▶ **Task description**
Line tally for the word "Enable": count the lines below that contain it and reply with the number alone.

▶ **Records supplied**
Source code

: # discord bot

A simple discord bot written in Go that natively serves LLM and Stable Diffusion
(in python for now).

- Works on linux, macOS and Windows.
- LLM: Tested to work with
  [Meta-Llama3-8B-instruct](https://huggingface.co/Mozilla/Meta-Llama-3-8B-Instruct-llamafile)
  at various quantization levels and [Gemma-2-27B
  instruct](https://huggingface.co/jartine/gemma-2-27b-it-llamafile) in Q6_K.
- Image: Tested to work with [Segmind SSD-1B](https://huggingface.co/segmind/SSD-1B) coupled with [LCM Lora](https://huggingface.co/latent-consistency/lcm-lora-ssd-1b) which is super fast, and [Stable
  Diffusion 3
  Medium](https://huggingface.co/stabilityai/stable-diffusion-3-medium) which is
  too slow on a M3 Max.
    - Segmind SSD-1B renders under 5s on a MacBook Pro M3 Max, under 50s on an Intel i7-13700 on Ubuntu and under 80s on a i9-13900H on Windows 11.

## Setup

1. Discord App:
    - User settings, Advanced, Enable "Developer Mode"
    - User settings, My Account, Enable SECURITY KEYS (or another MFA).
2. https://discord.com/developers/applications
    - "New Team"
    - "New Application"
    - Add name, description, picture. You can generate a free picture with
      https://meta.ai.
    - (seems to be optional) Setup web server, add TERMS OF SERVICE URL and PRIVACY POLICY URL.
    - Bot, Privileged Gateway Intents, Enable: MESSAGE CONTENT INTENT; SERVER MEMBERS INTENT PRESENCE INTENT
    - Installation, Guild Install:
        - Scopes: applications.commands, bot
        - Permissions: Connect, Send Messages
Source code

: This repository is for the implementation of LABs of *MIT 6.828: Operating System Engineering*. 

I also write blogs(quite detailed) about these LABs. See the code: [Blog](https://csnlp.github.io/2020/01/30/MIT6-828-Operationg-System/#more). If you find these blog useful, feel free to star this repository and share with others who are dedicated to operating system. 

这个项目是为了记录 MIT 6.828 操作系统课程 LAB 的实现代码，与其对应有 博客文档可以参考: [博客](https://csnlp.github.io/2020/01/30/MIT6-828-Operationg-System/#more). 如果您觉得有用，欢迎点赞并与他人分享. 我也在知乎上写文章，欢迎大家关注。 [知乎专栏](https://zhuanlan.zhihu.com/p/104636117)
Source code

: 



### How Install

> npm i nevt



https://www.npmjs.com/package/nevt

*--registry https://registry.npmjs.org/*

▶ **Written response**
3